**Given records**
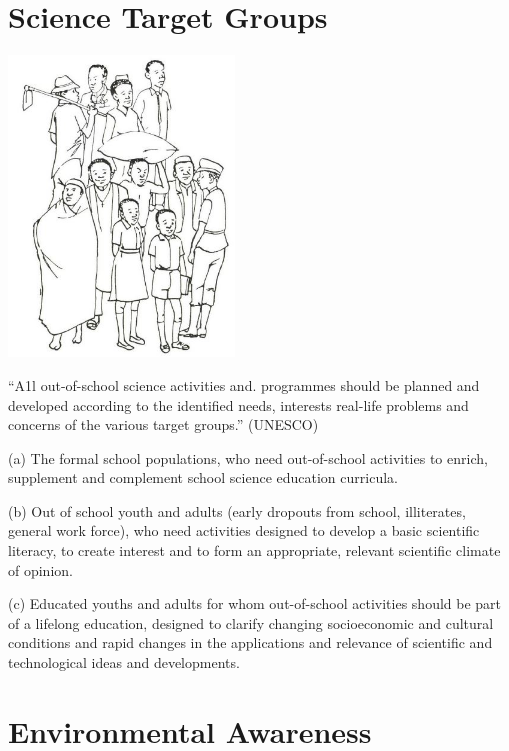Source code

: \begin{multicols}{2}
\section{Science Target Groups}

\begin{center}
\includegraphics[width=0.45\textwidth]{./img/source/target-groups.jpg}
\end{center}

``A1l out-of-school science activities and.
programmes should be planned and developed
according to the identified needs, interests
real-life problems and concerns of the various
target groups.'' (UNESCO)

(a) The formal school populations, who need
out-of-school activities to enrich, supplement
and complement school science education
curricula.

(b) Out of school youth and adults (early
dropouts from school, illiterates, general work
force), who need activities designed to develop
a basic scientific literacy, to create interest and
to form an appropriate, relevant scientific
climate of opinion.

(c) Educated youths and adults for whom out-of-school activities should be part of a lifelong
education, designed to clarify changing socioeconomic
and cultural conditions and rapid
changes in the applications and relevance of
scientific and technological ideas and
developments.


\section{Environmental Awareness}


\end{multicols}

**Problem requirements**
Without the pictures, set down every entry exactly.

**Solved exercise**
Source code

: \begin{multicols}{2}
\section{Science Target Groups}

\begin{center}
\includegraphics[width=0.45\textwidth]{./img/source/target-groups.jpg}
\end{center}

``A1l out-of-school science activities and.
programmes should be planned and developed
according to the identified needs, interests
real-life problems and concerns of the various
target groups.'' (UNESCO)

(a) The formal school populations, who need
out-of-school activities to enrich, supplement
and complement school science education
curricula.

(b) Out of school youth and adults (early
dropouts from school, illiterates, general work
force), who need activities designed to develop
a basic scientific literacy, to create interest and
to form an appropriate, relevant scientific
climate of opinion.

(c) Educated youths and adults for whom out-of-school activities should be part of a lifelong
education, designed to clarify changing socioeconomic
and cultural conditions and rapid
changes in the applications and relevance of
scientific and technological ideas and
developments.


\section{Environmental Awareness}


\end{multicols}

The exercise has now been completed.